Exercise objective> Return only this: the line with "<li>Led Blink (GPIO)" and all the lines that follow it below, through the final one, exactly as they are.

Data for this exercise>
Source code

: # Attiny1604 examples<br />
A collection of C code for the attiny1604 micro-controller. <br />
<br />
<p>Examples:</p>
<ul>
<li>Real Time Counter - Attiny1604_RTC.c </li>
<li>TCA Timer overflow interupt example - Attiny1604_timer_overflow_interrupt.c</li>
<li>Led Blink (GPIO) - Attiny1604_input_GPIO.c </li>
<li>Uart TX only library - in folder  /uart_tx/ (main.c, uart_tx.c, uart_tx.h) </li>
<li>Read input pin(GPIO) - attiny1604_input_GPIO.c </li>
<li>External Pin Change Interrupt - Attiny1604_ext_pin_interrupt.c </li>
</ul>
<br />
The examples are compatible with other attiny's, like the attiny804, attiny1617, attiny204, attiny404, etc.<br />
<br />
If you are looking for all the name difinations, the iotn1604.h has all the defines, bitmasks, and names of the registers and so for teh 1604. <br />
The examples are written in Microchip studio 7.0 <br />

Result of this exercise>
<li>Led Blink (GPIO) - Attiny1604_input_GPIO.c </li>
<li>Uart TX only library - in folder  /uart_tx/ (main.c, uart_tx.c, uart_tx.h) </li>
<li>Read input pin(GPIO) - attiny1604_input_GPIO.c </li>
<li>External Pin Change Interrupt - Attiny1604_ext_pin_interrupt.c </li>
</ul>
<br />
The examples are compatible with other attiny's, like the attiny804, attiny1617, attiny204, attiny404, etc.<br />
<br />
If you are looking for all the name difinations, the iotn1604.h has all the defines, bitmasks, and names of the registers and so for teh 1604. <br />
The examples are written in Microchip studio 7.0 <br />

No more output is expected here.